Regina emerged now, flanked by Mora and her son.

“Oh, isn’t he a doll,” Alice said. “No wonder the women love him.”

Whether she was talking about Mora or her husband, he could not be sure. Her voice was full of vitriol.

Dante helped them into the taxi, then went across town on his own errand. He had business coming up any day now, and he still had not replaced the gun the police had confiscated. So he went to a gun shop known in the old days for its willingness to deal beneath the counter. The place had not changed. He bought himself a .40 caliber Glock to replace the one the police had taken, and a small-bore Smith & Wesson for good measure.

Toliveri picked up Gary Mancuso down at the warehouse. At the station, the grilling went on for quite some time. Throughout most of it, Ying hung in the background. He knew the plan: Separate the lovers. Press the notion that Gary Mancuso had killed his father in a moment of rage. Because there were business problems at the warehouse. Because his father had found out about the affair.

But it did not take long to see the plan was not going to bear fruit. Gary and his girlfriend had their stories in sync. More importantly, they had corroboration.

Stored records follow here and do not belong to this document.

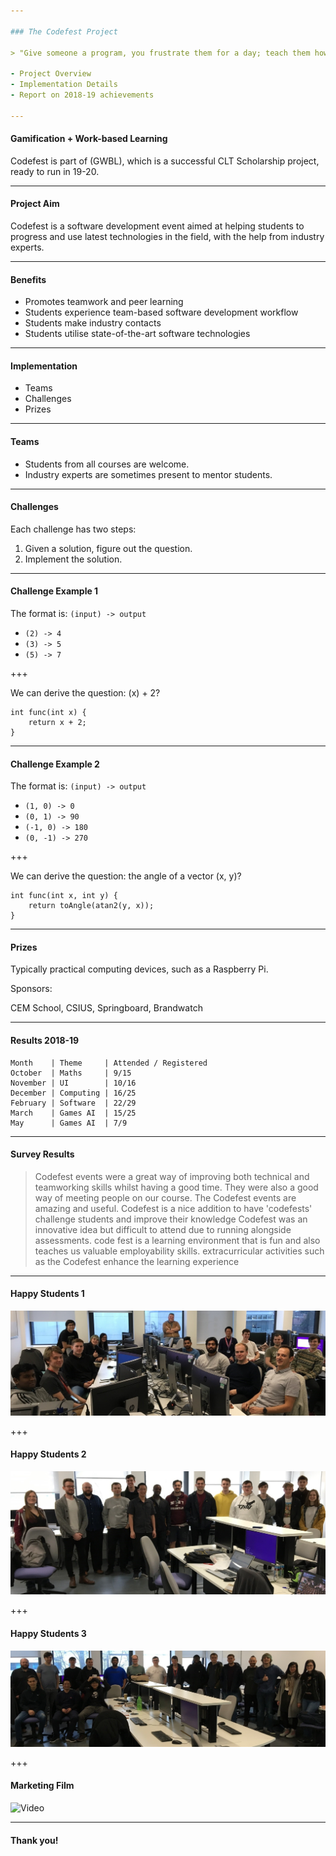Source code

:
 ```yaml
---

### The Codefest Project

> "Give someone a program, you frustrate them for a day; teach them how to program, you frustrate them for a lifetime." - David Leinweber

- Project Overview
- Implementation Details
- Report on 2018-19 achievements

---
```


#### Gamification + Work-based Learning

Codefest is part of (GWBL), which is a successful CLT Scholarship project, ready to run in 19-20.

---

#### Project Aim

Codefest is a software development event aimed at helping students to progress and use latest
technologies in the field, with the help from industry experts.

---

#### Benefits

- Promotes teamwork and peer learning
- Students experience team-based software development workflow
- Students make industry contacts
- Students utilise state-of-the-art software technologies

---

#### Implementation

- Teams
- Challenges
- Prizes

---

#### Teams

* Students from all courses are welcome.
* Industry experts are sometimes present to mentor students.


---

#### Challenges

Each challenge has two steps:

1. Given a solution, figure out the question.
2. Implement the solution.

---

#### Challenge Example 1

The format is: `(input) -> output`

- `(2) -> 4`
- `(3) -> 5`
- `(5) -> 7`

+++

We can derive the question: (x) + 2?


```
int func(int x) {
    return x + 2;
}
```

---

#### Challenge Example 2

The format is: `(input) -> output`

- `(1, 0) -> 0`
- `(0, 1) -> 90`
- `(-1, 0) -> 180`
- `(0, -1) -> 270`

+++

We can derive the question: the angle of a vector (x, y)?


```
int func(int x, int y) {
    return toAngle(atan2(y, x));
}
```

---

#### Prizes

Typically practical computing devices, such as a Raspberry Pi.

Sponsors:

CEM School, CSIUS, Springboard, Brandwatch

---

#### Results 2018-19

```
Month    | Theme     | Attended / Registered
October  | Maths     | 9/15
November | UI        | 10/16
December | Computing | 16/25
February | Software  | 22/29
March    | Games AI  | 15/25
May      | Games AI  | 7/9
```

---

#### Survey Results

> Codefest events were a great way of improving both technical and teamworking skills whilst having a good time. They were also a good way of meeting people on our course. 
> The Codefest events are amazing and useful.
> Codefest is a nice addition to have
> 'codefests' challenge students and improve their knowledge
> Codefest was an innovative idea but difficult to attend due to running alongside assessments.
> code fest is a learning environment that is fun and also teaches us valuable employability skills.
> extracurricular activities such as the Codefest enhance the learning experience


---

#### Happy Students 1

![codefest](images/codefest1.jpg)

+++

#### Happy Students 2

![codefest](images/codefest2.jpg)

+++

#### Happy Students 3

![codefest](images/codefest3.jpg)

+++

#### Marketing Film

![Video](https://www.youtube.com/embed/ntAzEUH8bvg)

---

#### Thank you!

It came from the woman’s landlady. She had helped Roma locate the girlfriend’s apartment, then volunteered her own testimony as well. Made a trip to the station, not because she liked the young woman, no. Quite the opposite. She had seen her tenant and Gary together many times, making out in the car, on the apartment steps, in the hallway, brazen as could be. The landlady suspected the man was married, and she didn’t approve. What’s more, her own apartment was right next door; the walls were thin, and she had been forced to listen to them one too many times, all that obscene moaning and thumping at odd hours of the day. And they had been there that day, too, she remembered quite distinctly. The afternoon Salvatore Mancuso was killed. She’d seen them out front and heard them in the apartment, noisy as dogs. She was quite certain because she remembered the news of the murder the next day on TV, and if you didn’t believe her memory you could ask her husband. He was as bothered about it as she was, the way the two of them carried on.

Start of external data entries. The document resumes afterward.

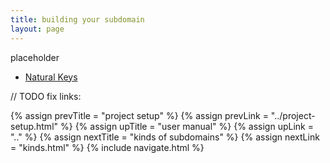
 ```yaml
---
title: building your subdomain
layout: page
---
```


placeholder

- [Natural Keys](keys.html)

// TODO fix links:

{% assign prevTitle = "project setup" %}
{% assign prevLink = "../project-setup.html" %}
{% assign upTitle = "user manual" %}
{% assign upLink = ".." %}
{% assign nextTitle = "kinds of subdomains" %}
{% assign nextLink = "kinds.html" %}
{% include navigate.html %}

At the end Toliveri held his head in his hands—as if he knew he would never make grade before he retired.

Whatever satisfaction Ying felt, it was short-lived. He left the interrogation area and put in a call to Dante. Then he turned off his cell and went out for a walk. He was thinking of Ru Shen, and of the Wus, and of the fact that he was scheduled to meet with Miss Lin tonight, and of the danger in that meeting. But more than that, he was thinking of Anita Blonde. The ballistics had not matched, and he remembered the sound she had made as she lay dying.

THIRTY-TWO

It was just before twilight now, on the other side of the bay, and Ying’s wife was leaving the tennis court at El Cerrito. Lei had taken an evening game, a doubles match, and her partner had been Richard Hooper—a man whose wife had died of ovarian cancer a few years back. He was a sweet man whom she suspected had a crush on her, but Lei knew he would never say so. Richard Hooper had a degree of dignity, of self-restraint. He had also met Frank and the kids a time or two here at the club, and the two men seemed to like one another.

Lei got out the cell and called her husband at Columbus Station.

It was warm in the car, pleasantly so. She felt good from the exertion and Richard Hooper had been a good partner.

No answer.

Tied up with the Mancuso investigation.
Better than SI
, she thought,
but he had grown more remote these last few days
.

Richard came out of the club now, emerging from beneath the redwood trellis. He gave her a shy wave and walked to his Lexus. She watched him and felt the dampness in her blouse and the sweat between her thighs.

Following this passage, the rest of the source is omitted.